Luego llegó “Rosa Mustia”, un bolero solemne, profundo, casi trágico, donde el piano lloraba y el contrabajo respondía como un eco grave.
Fue un tramo introspectivo, una pausa emocional dentro del homenaje: si el inicio había sido celebración, aquí el recuerdo se volvió oración.

El contrabajo que abraza y mira

Durante todo el concierto el Negrón sostuvo el alma del grupo. Su relación con el contrabajo era casi humana: lo abrazaba, lo miraba, lo hacía vibrar con ternura. Había algo hipnótico en esa imagen, como si su mirada mantuviera viva la música. Cada nota parecía salir no del instrumento, sino del contacto entre ambos.

El duelo del Piraña

El momento más conmovedor llegó cuando El Piraña dedicó una pieza a su hermano, recientemente fallecido. Tocó con el rostro empapado, secándose las lágrimas y el sudor al mismo tiempo, mientras el cajón latía como un corazón.
No hubo palabras, solo compás. En ese silencio compartido se entendió todo: la música como refugio, como catarsis, como vida.

El canto heredado

En una de las escenas más entrañables, Cucurucho Valdés invitó a su padre, José Rivero Francisco, a cantar. Antes contó que había crecido rodeado de sonidos: “En mi casa lo primero que oí no fueron palabras, fueron instrumentos —saxos, clarinetes, pianos—. Soy un afortunado”.
Acto seguido, padre e hijo interpretaron “Cómo fue”, el clásico inmortalizado por José José.
El teatro se convirtió en sala de estar: una voz veterana de bolero, cálida y contenida, y un piano que la arropaba con amor. No hubo alardes ni solos; solo la belleza de lo sencillo. Cuando terminó, el aplauso fue más un abrazo que un ruido.

Dos pianos, una sonrisa

Casi al final, Cucurucho invitó a subir nuevamente a Alex Conde. Ambos se sentaron frente al piano, dos almas, veinte dedos y un solo instrumento.
Lo que siguió fue un juego entre genios: improvisaciones cruzadas, miradas cómplices, carcajadas. Uno lanzaba un motivo, el otro lo devolvía transformado. El público reía y aplaudía cada cruce de manos.
Era el espíritu de Bebo encarnado: libertad, humor, elegancia, complicidad.


Un final espontáneo

Cuando parecía que todo estaba dicho, apareció en escena Luis Guerra, otro gran pianista, que regaló un par de minutos de pura inspiración.
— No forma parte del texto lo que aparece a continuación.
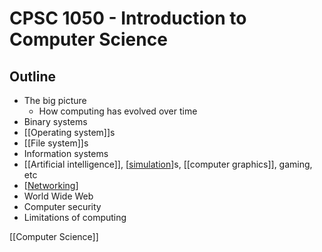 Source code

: # CPSC 1050 - Introduction to Computer Science

## Outline

- The big picture
  - How computing has evolved over time
- Binary systems
- [[Operating system]]s 
- [[File system]]s
- Information systems
- [[Artificial intelligence]], [[simulation]]s, [[computer graphics]], gaming, etc
- [[Networking]]
- World Wide Web
- Computer security
- Limitations of computing

[[Computer Science]]

[//begin]: # "Autogenerated link references for markdown compatibility"
[operating-system]: operating-system "Operating System"
[file-system]: file-system "File System"
[artificial-intelligence]: artificial-intelligence "Artificial Intelligence"
[simulation]: simulation "Simulation"
[computer-graphics]: computer-graphics "Computer Graphics"
[networking]: networking "Networking"
[computer-science]: computer-science "Computer Science"
[//end]: # "Autogenerated link references"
Fue breve, chispeante, el broche perfecto para una noche que no quería terminar.

El eco de Bebo

El público se levantó de inmediato. No eran aplausos de rutina, sino un agradecimiento profundo. Porque todos sabíamos que, de alguna manera, Bebo Valdés había estado presente.
Su espíritu flotaba entre los músicos, no como un recuerdo melancólico sino como una luz cálida, un soplo de vida.
Este concierto no fue solo un tributo: fue una conversación con el maestro, un acto de continuidad. Hablaron con él en su idioma — la música — con las palabras que él mejor entendía: un contrabajo que respira, un piano que ríe, un cajón que llora y un público que escucha.

El idioma de la alegría

La música de Bebo Valdés no pertenece al pasado. Vive en cada músico que lo invoca con honestidad, en cada nota que huele a mar y a café, en cada sonrisa que el ritmo arranca.
El homenaje del Albéniz fue eso: una celebración de la vida que suena. No nostalgia, sino presente.
Porque el legado de Bebo no es una técnica: es una actitud, una manera de sentir. Esa alegría serena y elegante que convierte el dolor en belleza, la tristeza en ritmo, la memoria en fiesta.

Y así, cuando la última nota se apagó, el Teatro Albéniz se quedó un instante en silencio.
Luego, lentamente, la gente comenzó a salir. Pero todos llevábamos algo en el pecho: la certeza de que Bebo Valdés sigue hablando, todavía, a través de sus hijos musicales.
Y que por una noche, Madrid fue La Habana.